Purpose/Background: Toxic metal contamination poses public health risks in many mining-impacted communities. Improved understanding of risk perception and health protective behaviors is important to sustaining public health awareness. We co-developed a research study based on the Health Belief Model (HBM; Figure 1) and facilitated through a partnership with the health district in our study area, the Silver Valley of northern Idaho. Lead contamination caused by historical mining practices continues to impact both ecological and human health and contributes to health disparities. For this study, we assess how health belief constructs (i.e., perceived threats, expectations of behavioral outcomes, and confidence in personal knowledge) influence self-reported health protective behaviors and behavioral intentions.

Materials & Methods: We conducted a drop-off pick-up (DOPU) household survey (n~300; estimated response rate~60%) to assess risk perception and self-reported health behaviors among residents in three mining-impacted communities of the Silver Valley. Informational interviews and a pilot survey informed survey instrument development. Health protective behavior variables were modified from the health district’s existing public recommendations. We assessed the frequency of past health protective behaviors and likelihood of future behaviors (e.g., handwashing following contact with lead contamination). Health belief constructs were modified from other HBM studies. We performed validity and reliability tests on the survey instrument.

Results: We will measure the impact of threats, expectations and confidence on health protective behaviors. We hypothesize that, overall, higher confidence in personal knowledge of lead contamination will be associated with higher likelihood of taking health protective behavior. Furthermore, confidence is mediated by perceived threat and expectations of behavioral outcomes. To test our hypothesis, we will use a structural equation model to test the relationships between constructs (Figure 1).
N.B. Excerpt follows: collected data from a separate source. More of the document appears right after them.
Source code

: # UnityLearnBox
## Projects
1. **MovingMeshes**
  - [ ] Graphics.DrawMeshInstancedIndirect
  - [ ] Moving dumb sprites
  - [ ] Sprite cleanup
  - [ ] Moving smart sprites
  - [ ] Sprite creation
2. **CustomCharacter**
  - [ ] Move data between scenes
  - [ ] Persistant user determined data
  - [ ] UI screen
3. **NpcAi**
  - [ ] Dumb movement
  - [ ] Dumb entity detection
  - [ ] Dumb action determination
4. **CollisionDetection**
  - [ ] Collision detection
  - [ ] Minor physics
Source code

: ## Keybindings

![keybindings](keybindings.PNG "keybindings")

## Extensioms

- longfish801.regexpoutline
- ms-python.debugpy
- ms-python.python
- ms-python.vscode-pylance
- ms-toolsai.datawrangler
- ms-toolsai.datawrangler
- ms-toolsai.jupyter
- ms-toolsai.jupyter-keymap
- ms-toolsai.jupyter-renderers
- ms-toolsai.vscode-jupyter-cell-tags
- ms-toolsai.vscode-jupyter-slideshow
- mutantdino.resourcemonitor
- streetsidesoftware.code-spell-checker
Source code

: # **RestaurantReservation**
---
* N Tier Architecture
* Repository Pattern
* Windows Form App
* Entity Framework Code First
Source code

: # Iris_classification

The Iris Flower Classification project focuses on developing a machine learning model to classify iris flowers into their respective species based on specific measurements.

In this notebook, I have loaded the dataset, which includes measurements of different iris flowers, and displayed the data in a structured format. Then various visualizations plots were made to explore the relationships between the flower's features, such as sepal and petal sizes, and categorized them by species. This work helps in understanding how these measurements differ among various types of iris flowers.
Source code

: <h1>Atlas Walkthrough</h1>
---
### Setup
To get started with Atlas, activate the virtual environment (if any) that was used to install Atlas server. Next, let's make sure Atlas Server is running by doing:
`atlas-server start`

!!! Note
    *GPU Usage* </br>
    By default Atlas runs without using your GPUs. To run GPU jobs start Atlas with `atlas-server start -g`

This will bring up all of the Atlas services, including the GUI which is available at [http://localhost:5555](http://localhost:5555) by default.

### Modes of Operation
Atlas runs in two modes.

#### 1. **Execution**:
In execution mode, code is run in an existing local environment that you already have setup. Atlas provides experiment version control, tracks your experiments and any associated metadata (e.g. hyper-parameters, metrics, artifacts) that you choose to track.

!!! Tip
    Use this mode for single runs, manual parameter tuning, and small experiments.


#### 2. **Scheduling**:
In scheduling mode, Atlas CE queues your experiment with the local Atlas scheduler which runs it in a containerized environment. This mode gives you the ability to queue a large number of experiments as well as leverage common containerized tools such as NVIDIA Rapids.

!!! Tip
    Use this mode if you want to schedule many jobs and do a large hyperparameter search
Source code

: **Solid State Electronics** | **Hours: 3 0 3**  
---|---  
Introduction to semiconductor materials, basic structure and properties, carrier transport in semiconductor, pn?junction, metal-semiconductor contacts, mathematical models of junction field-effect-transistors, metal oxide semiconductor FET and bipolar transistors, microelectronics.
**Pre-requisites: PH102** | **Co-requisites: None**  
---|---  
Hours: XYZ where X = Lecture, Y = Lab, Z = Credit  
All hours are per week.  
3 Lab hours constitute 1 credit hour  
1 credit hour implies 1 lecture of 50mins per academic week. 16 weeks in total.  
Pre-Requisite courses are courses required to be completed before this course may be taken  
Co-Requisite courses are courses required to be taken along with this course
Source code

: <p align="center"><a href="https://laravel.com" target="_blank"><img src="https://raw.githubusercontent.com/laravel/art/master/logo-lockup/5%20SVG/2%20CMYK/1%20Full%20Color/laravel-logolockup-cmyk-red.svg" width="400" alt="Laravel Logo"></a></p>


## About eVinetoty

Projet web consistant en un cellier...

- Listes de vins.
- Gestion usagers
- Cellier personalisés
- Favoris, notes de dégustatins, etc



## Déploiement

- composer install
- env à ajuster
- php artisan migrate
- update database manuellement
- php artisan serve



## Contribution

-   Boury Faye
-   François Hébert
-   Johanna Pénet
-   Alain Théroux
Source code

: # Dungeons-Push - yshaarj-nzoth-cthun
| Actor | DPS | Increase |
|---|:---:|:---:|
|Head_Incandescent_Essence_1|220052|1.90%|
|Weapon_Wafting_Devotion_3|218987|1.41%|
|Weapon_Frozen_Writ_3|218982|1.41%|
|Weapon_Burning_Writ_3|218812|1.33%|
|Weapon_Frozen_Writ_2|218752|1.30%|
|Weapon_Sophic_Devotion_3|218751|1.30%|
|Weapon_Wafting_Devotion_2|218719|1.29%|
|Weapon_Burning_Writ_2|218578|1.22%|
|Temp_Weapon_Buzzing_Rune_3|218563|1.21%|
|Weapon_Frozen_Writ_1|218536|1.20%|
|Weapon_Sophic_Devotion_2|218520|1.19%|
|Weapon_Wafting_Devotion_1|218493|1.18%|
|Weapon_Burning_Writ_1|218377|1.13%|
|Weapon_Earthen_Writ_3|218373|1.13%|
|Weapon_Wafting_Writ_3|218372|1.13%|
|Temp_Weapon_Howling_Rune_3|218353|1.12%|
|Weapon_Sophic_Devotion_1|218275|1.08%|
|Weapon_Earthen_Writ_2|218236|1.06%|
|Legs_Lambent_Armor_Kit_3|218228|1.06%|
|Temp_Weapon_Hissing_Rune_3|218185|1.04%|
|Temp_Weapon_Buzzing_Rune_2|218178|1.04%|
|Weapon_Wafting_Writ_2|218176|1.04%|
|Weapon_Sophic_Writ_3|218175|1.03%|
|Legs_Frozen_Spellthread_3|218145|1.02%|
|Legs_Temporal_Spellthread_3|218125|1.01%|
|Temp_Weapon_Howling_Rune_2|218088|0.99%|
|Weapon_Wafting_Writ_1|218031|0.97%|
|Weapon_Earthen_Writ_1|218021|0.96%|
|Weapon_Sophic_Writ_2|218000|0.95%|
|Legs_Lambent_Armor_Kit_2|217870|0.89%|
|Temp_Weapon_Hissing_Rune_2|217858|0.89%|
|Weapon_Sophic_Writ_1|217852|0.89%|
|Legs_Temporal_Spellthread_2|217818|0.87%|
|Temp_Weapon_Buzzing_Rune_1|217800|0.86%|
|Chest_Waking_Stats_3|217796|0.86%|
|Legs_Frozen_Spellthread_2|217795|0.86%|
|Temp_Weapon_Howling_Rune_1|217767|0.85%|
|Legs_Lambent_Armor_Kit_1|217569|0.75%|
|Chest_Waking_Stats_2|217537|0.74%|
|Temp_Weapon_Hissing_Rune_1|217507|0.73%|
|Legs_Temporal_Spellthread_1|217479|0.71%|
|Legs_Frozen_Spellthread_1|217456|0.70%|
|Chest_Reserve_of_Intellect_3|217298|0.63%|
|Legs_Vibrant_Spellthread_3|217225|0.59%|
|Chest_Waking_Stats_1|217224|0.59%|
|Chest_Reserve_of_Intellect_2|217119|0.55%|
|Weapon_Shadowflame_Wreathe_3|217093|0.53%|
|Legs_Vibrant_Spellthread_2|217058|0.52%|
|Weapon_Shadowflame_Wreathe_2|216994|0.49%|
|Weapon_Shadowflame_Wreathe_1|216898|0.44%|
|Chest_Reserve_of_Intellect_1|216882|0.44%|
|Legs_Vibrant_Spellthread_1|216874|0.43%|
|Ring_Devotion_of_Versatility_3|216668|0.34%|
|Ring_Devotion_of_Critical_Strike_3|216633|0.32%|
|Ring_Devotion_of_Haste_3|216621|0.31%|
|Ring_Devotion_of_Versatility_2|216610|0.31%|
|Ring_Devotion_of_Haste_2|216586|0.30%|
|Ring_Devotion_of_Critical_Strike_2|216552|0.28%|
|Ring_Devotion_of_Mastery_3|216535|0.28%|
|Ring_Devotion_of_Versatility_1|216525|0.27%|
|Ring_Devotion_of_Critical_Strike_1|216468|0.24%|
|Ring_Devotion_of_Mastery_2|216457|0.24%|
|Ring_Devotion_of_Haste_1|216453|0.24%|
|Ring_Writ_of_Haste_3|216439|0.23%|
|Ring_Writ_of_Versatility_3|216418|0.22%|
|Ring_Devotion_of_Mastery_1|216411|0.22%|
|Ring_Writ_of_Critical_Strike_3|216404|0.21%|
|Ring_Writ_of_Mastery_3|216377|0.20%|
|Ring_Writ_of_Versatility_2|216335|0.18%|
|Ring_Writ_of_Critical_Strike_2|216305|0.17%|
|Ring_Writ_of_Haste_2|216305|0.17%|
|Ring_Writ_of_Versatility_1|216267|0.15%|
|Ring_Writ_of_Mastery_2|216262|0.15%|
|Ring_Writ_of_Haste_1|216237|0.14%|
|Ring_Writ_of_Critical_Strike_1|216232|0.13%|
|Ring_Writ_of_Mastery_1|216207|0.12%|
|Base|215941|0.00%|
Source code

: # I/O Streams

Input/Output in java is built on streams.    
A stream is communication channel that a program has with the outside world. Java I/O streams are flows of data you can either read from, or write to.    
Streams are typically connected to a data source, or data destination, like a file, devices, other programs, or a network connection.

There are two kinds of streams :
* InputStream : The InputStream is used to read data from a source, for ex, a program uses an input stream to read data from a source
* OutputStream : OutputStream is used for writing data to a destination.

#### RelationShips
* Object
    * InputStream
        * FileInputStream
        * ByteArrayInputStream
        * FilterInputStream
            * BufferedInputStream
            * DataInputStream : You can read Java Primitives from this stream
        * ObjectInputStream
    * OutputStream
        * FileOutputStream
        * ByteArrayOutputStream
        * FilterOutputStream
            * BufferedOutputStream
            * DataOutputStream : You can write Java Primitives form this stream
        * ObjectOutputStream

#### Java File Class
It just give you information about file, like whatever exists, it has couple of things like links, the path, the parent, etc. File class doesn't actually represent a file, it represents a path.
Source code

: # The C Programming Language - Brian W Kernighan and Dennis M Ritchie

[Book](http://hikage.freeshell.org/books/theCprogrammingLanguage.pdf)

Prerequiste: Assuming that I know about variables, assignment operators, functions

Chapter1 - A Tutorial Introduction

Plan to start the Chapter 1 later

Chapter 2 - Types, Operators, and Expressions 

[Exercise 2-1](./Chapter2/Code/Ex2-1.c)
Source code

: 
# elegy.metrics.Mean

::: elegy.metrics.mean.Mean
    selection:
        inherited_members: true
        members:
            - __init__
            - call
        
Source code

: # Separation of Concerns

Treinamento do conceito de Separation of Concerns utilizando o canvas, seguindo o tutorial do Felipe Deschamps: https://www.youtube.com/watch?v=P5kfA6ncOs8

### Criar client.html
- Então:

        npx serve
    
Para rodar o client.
Discussion/Conclusion: By conducting a DOPU survey, we captured a range of health beliefs and health protective behaviors that are present across the study area. The challenge in educating and protecting the health of communities impacted by a persistent but low visibility contaminant such as lead is understanding the relationship between health beliefs and health protective behaviors. Our study is an initial step in this region to identify the constructs that influence decisions and actions for health protection. We will apply these findings to continue developing tailored resources for community health interventions and communication, including a youth-oriented computer game and targeted signage.